::: MATERIAL TO PROCESS

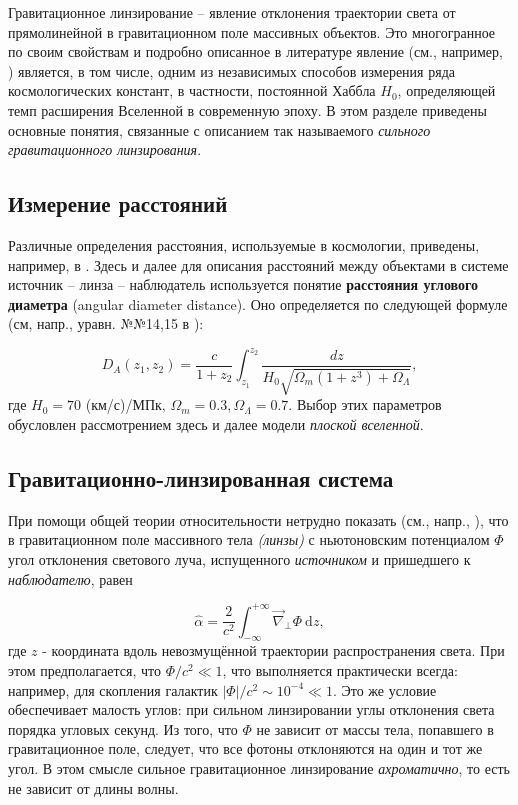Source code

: Гравитационное линзирование -- явление отклонения траектории света от прямолинейной в гравитационном поле массивных объектов.  Это многогранное по своим свойствам и подробно описанное в литературе явление (см., например, \cite{gravlensbook}) является, в том числе, одним из независимых способов измерения ряда космологических констант, в частности, постоянной Хаббла $H_0$, определяющей темп расширения Вселенной в современную эпоху. В этом разделе приведены основные понятия, связанные с описанием так называемого \textit{сильного гравитационного линзирования}. 

\subsection{Измерение расстояний}

Различные определения расстояния, используемые в космологии, приведены, например, в \cite{distance_measures}. Здесь и далее для описания расстояний между объектами в системе источник -- линза -- наблюдатель используется понятие \textbf{расстояния углового диаметра} (angular diameter distance). Оно определяется по следующей формуле (см, напр., уравн. №№14,15 в \cite{distance_measures}):

\begin{equation}\label{ang_dia_dist}
D_{A}\left(z_{1}, z_{2}\right)=\frac{c}{1+z_{2}} \int_{z_{1}}^{z_{2}} \frac{d z}{H_{0} \sqrt{\Omega_{m}\left(1+z^{3}\right)+\Omega_{\Lambda}}},
\end{equation}
где $H_0=70$ (км/с)/МПк, $\Omega_m=0.3, \Omega_\Lambda=0.7$. Выбор этих параметров обусловлен рассмотрением здесь и далее модели \textit{плоской вселенной}.

\subsection{Гравитационно-линзированная система}

При помощи общей теории относительности нетрудно показать (см., напр., \cite{gl_all}), что в гравитационном поле массивного тела \textit{(линзы)} с ньютоновским потенциалом $\Phi$ угол отклонения светового луча, испущенного \textit{источником} и пришедшего к \textit{наблюдателю}, равен

\begin{equation}
\hat{\alpha}=\frac{2}{c^{2}} \int_{-\infty}^{+\infty} \vec{\nabla}_{\perp} \Phi \ \mathrm{d} z,
\end{equation}
где $z$ - координата вдоль невозмущённой траектории распространения света. При этом предполагается, что $\Phi/c^2 \ll 1$, что выполняется практически всегда: например, для скопления галактик  $|\Phi|/c^2 \sim 10^{-4} \ll 1$. Это же условие обеспечивает малость углов: при сильном линзировании углы отклонения света порядка угловых секунд. Из того, что $\Phi$ не зависит от массы тела, попавшего в гравитационное поле, следует, что все фотоны отклоняются на один и тот же угол. В этом смысле сильное гравитационное линзирование \textit{ахроматично}, то есть не зависит от длины волны. 

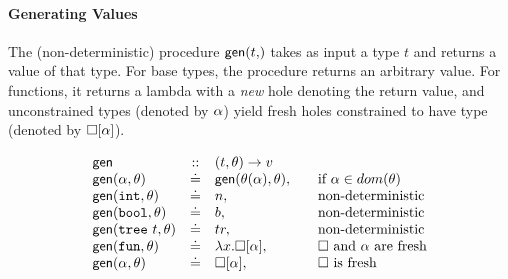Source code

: \paragraph{Generating Values} The (non-deterministic) procedure $\gen{t}$
takes as input a type $t$ and returns a value of that type. For base
types, the procedure returns an arbitrary value. For functions, it returns
a lambda with a \emph{new} hole denoting the return value, and unconstrained
types (denoted by $\alpha$) yield fresh holes constrained to have type \thole
(denoted by $\square[\alpha]$). 

$$
\begin{array}{lcll}
\gensym       & ::  & (t, \tsu) \rightarrow v \\
\gen{\thole}{\tsu}  & \defeq  & \gen{\subst{\tsu}{\thole}}{\tsu}, & \quad \text{if } \thole \in dom(\tsu) \\
\gen{\tint}{\tsu}   & \defeq  & n, & \quad \text{non-deterministic} \\
\gen{\tbool}{\tsu}  & \defeq  & b, & \quad \text{non-deterministic} \\
\gen{\ttree{t}}{\tsu}  & \defeq  & tr, & \quad \text{non-deterministic} \\
\gen{\tfun}{\tsu}   & \defeq & \efun{x}{\vhole{\thole}}, & \quad \text{\ehole and \thole are fresh} \\
\gen{\thole}{\tsu}  & \defeq & \vhole{\thole}, & \quad \text{\ehole is fresh} \\
\end{array}
$$

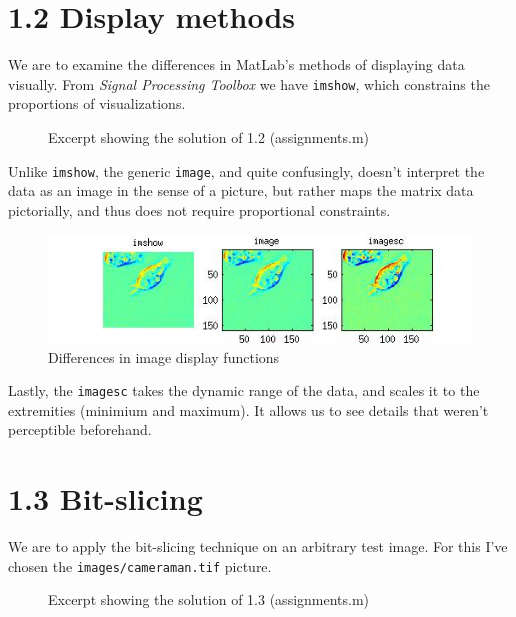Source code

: \documentclass[11pt]{article}
\newcommand{\code}[1]{{\tt #1}}
\newcommand{\file}[1]{{\tt #1}}
\newcommand{\codefig}[5]
{
\begin{figure}[H]
    
    \caption{#5 (#2)}
    \label{code:#1}
\end{figure}
}
\begin{document}
\section{1.2 \mdseries Display methods}
\label{sec:1-2}
We are to examine the differences in MatLab's methods of displaying
data visually. From {\it Signal Processing Toolbox} we have \code{imshow},
which constrains the proportions of visualizations.

\codefig{1-2}{assignments.m}{21}{28}{Excerpt showing the solution of 1.2}

Unlike \code{imshow}, the generic \code{image}, and quite confusingly, doesn't
interpret the data as an image in the sense of a picture, but rather maps the
matrix data pictorially, and thus does not require proportional constraints.

\begin{figure}[H]
    \center
    \includegraphics[scale=0.75]{figures/1-2.jpg}
    \caption{Differences in image display functions}
\end{figure}

Lastly, the \code{imagesc} takes the dynamic range of the data, and scales it
to the extremities (minimium and maximum). It allows us to see details that
weren't perceptible beforehand.


\section{1.3 \mdseries Bit-slicing}
\label{sec:1-3}
We are to apply the bit-slicing technique on an arbitrary test image. For this
I've chosen the \file{images/cameraman.tif} picture.

\codefig{1-3}{assignments.m}{30}{38}{Excerpt showing the solution of 1.3}
\end{document}
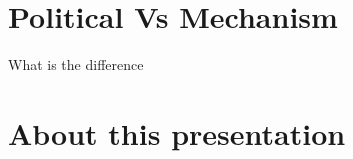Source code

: \documentclass[10pt, compress, aspectratio=169]{beamer}
\begin{document}
\section{Political Vs Mechanism}
\begin{frame}{What is the difference}
\end{frame}

\section{About this presentation}
\begin{frame}[standout]
   \begin{center}\ccbysa\end{center}
\end{frame}


\maketitle
\end{document}
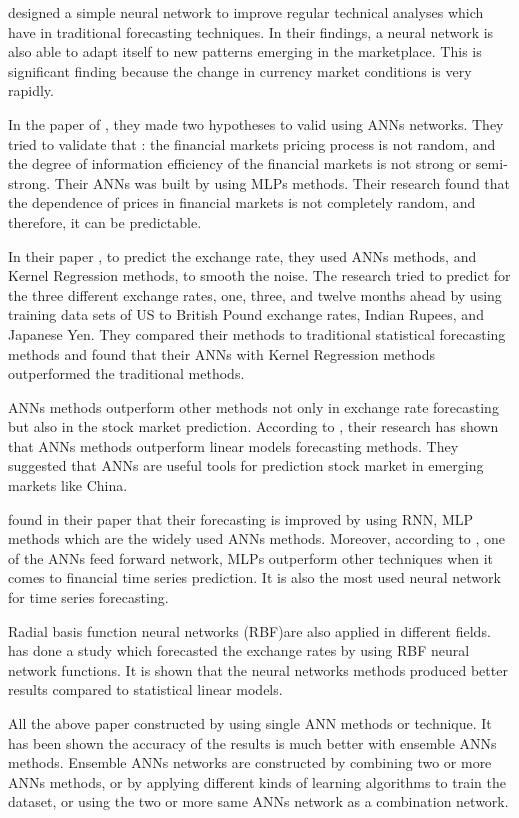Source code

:  designed a simple neural network to improve regular technical analyses which have in traditional forecasting techniques. In their findings, a neural network is also able to adapt itself to new patterns emerging in the marketplace. This is significant finding because the change in currency market conditions is very rapidly.

In the paper of , they made two hypotheses to valid using ANNs networks. They tried to validate that : the financial markets pricing process  is not random, and the degree of information efficiency of the financial markets is not strong or semi-strong. Their ANNs was built by using MLPs methods. Their research found that the dependence of prices in financial markets is not completely random, and therefore, it can be predictable.

In their paper , to predict the exchange rate, they used ANNs methods, and Kernel Regression methods, to smooth the noise. The research tried to predict for the three different exchange rates, one, three, and twelve months ahead by using training data sets of US to British Pound exchange rates, Indian Rupees, and Japanese Yen. They compared their methods to traditional statistical forecasting methods and found that their ANNs with Kernel Regression methods outperformed the traditional methods.

ANNs methods outperform other methods not only in exchange rate forecasting but also in the stock market prediction. According to , their research has shown that ANNs methods outperform linear models forecasting methods. They suggested that ANNs are useful tools for prediction stock market in emerging markets like China.

 found in their paper that their forecasting is improved by using RNN, MLP methods which are the widely used  ANNs methods. Moreover, according to , one of the ANNs feed forward network, MLPs outperform other techniques when it comes to financial time series prediction. It is also the most used neural network for time series forecasting. 

Radial basis function neural networks (RBF)are also applied in different fields.  has done a study which forecasted the exchange rates by using RBF neural network functions. It is shown that the neural networks methods produced better results compared to statistical linear models.

All the above paper  constructed by using single ANN methods or technique. It has been shown the accuracy of the results is much better with  ensemble ANNs methods. Ensemble ANNs networks are constructed by combining two or more ANNs methods, or by applying different kinds of learning algorithms to train the dataset, or using the two or more same  ANNs network as a combination network.

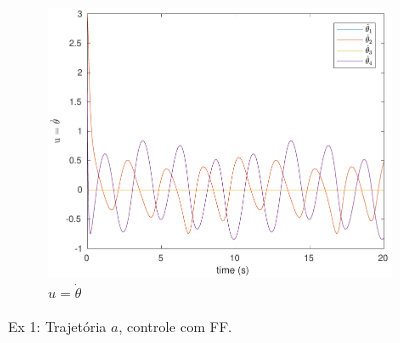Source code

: \documentclass[a4paper,11pt]{article}
\theoremstyle{mytheor}
\begin{document}
\begin{figure}[!ht]
\begin{minipage}{\linewidth}
\begin{subfigure}[b]{0.4\textwidth}
    \end{subfigure}
    \begin{subfigure}[b]{0.4\textwidth}
    \includegraphics[width=1\textwidth]{figs/ex1_a_1_dq.pdf}
    \caption{$u = \dot{\theta}$}
    \label{fig:ex1_a_1_dq}
    \end{subfigure}
  \end{minipage}
\caption{Ex 1: Trajetória $a$, controle com FF.}
\label{fig:ex1_a_1}
\end{figure}
\end{document}
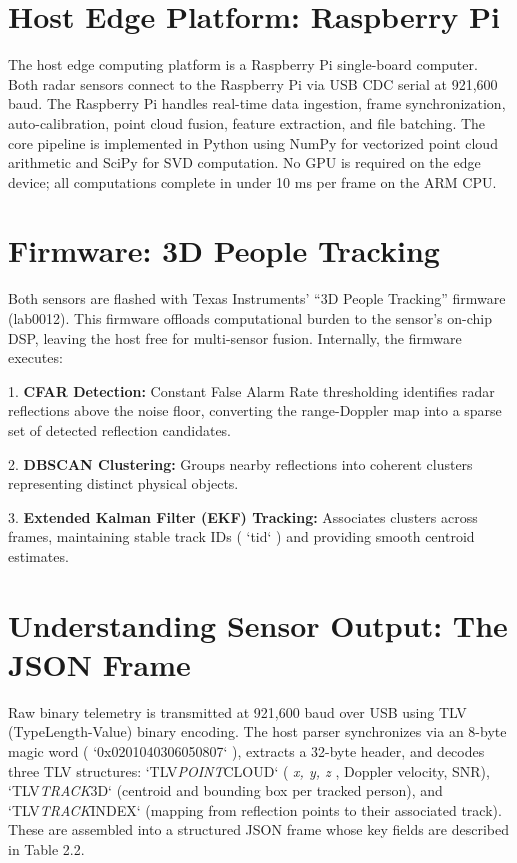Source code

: \section{Host Edge Platform: Raspberry Pi}

The host edge computing platform is a Raspberry Pi single-board computer. Both radar sensors connect to the Raspberry Pi via USB CDC serial at 921,600 baud. The Raspberry Pi handles real-time data ingestion, frame synchronization, auto-calibration, point cloud fusion, feature extraction, and file batching. The core pipeline is implemented in Python using NumPy for vectorized point cloud arithmetic and SciPy for SVD computation. No GPU is required on the edge device; all computations complete in under 10 ms per frame on the ARM CPU. 

\section{Firmware: 3D People Tracking}

Both sensors are flashed with Texas Instruments' ``3D People Tracking'' firmware (lab0012). This firmware offloads computational burden to the sensor's on-chip DSP, leaving the host free for multi-sensor fusion. Internally, the firmware executes: 

1. \textbf{CFAR Detection:} Constant False Alarm Rate thresholding identifies radar reflections above the noise floor, converting the range-Doppler map into a sparse set of detected reflection candidates. 

2. \textbf{DBSCAN Clustering:} Groups nearby reflections into coherent clusters representing distinct physical objects. 

3. \textbf{Extended Kalman Filter (EKF) Tracking:} Associates clusters across frames, maintaining stable track IDs ( `tid` ) and providing smooth centroid estimates. 

\section{Understanding Sensor Output: The JSON Frame}

Raw binary telemetry is transmitted at 921,600 baud over USB using TLV (TypeLength-Value) binary encoding. The host parser synchronizes via an 8-byte magic word ( `0x0201040306050807` ), extracts a 32-byte header, and decodes three TLV structures: `TLV\textit{POINT}CLOUD` ( \textit{x, y, z} , Doppler velocity, SNR), `TLV\textit{TRACK}3D` (centroid and bounding box per tracked person), and `TLV\textit{TRACK}INDEX` (mapping from reflection points to their associated track). These are assembled into a structured JSON frame whose key fields are described in Table 2.2. 



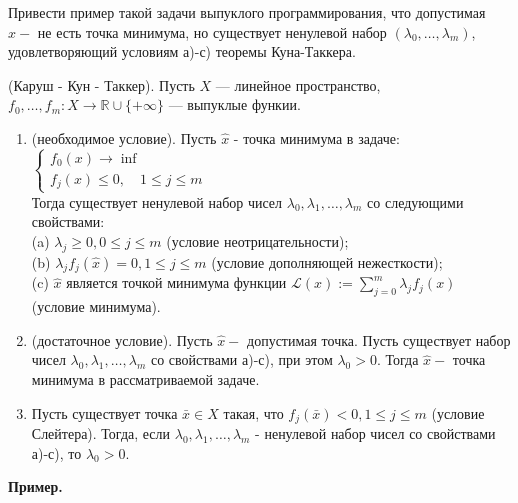 \begin{task}
Привести пример такой задачи выпуклого программирования, что допустимая $\hat{x}-$ не есть точка минимума, но существует ненулевой набор $\left(\lambda_{0}, \ldots, \lambda_{m}\right)$, удовлетворяющий условиям а)-с) теоремы Куна-Таккера.

\begin{theorem}
    (Каруш - Кун - Таккер). Пусть $X$ --- линейное пространство, $f_0, \ldots, f_m: X \rightarrow \mathbb{R} \cup\{+\infty\}$ --- выпуклые функии.
    \begin{enumerate}
        \item (необходимое условие). Пусть $\hat{x}$ - точка минимума в задаче: 
                \\
                $\left\{\begin{array}{l}f_0(x) \rightarrow \inf \\ f_j(x) \leq 0, \quad 1 \leq j \leq m\end{array}\right.$
                \\

        Тогда существует ненулевой набор чисел $\lambda_0, \lambda_1, \ldots, \lambda_m$ со следующими свойствами: \\
            (a) $\lambda_j \geq 0,0 \leq j \leq m$ (условие неотрицательности); \\
            (b) $\lambda_j f_j(\hat{x})=0, 1 \leq j \leq m$ (условие дополняющей нежесткости); \\
            (c) $\hat{x}$ является точкой минимума функции $\mathcal{L}(x):=\sum_{j=0}^m \lambda_j f_j(x)$ (условие минимума). \\
        \item (достаточное условие). Пусть $\hat{x}-$ допустимая точка. Пусть существует набор чисел $\lambda_0, \lambda_1, \ldots, \lambda_m$ 
            со свойствами а)-с), при этом $\lambda_0>0$. Тогда $\hat{x}-$ точка минимума в рассматриваемой задаче.
        \item Пусть существует точка $\bar{x} \in X$ такая, что $f_j(\bar{x})<0,1 \leq j \leq m$ (условие Слейтера). 
        Тогда, если $\lambda_0, \lambda_1, \ldots, \lambda_m$ - ненулевой набор чисел со свойствами а)-с), то $\lambda_0>0$.
    \end{enumerate}
\end{theorem}

\textbf{Пример.}


\end{task}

::::::

- EXERCISE GOAL -
Set down the line holding "со свойствами а)-с), при" and all later lines through the last one in the material above, exactly, and no other lines.

- EXPECTED OUTPUT -
            со свойствами а)-с), при этом $\lambda_0>0$. Тогда $\hat{x}-$ точка минимума в рассматриваемой задаче.
        \item Пусть существует точка $\bar{x} \in X$ такая, что $f_j(\bar{x})<0,1 \leq j \leq m$ (условие Слейтера). 
        Тогда, если $\lambda_0, \lambda_1, \ldots, \lambda_m$ - ненулевой набор чисел со свойствами а)-с), то $\lambda_0>0$.
    \end{enumerate}
\end{theorem}

\textbf{Пример.}


\end{task}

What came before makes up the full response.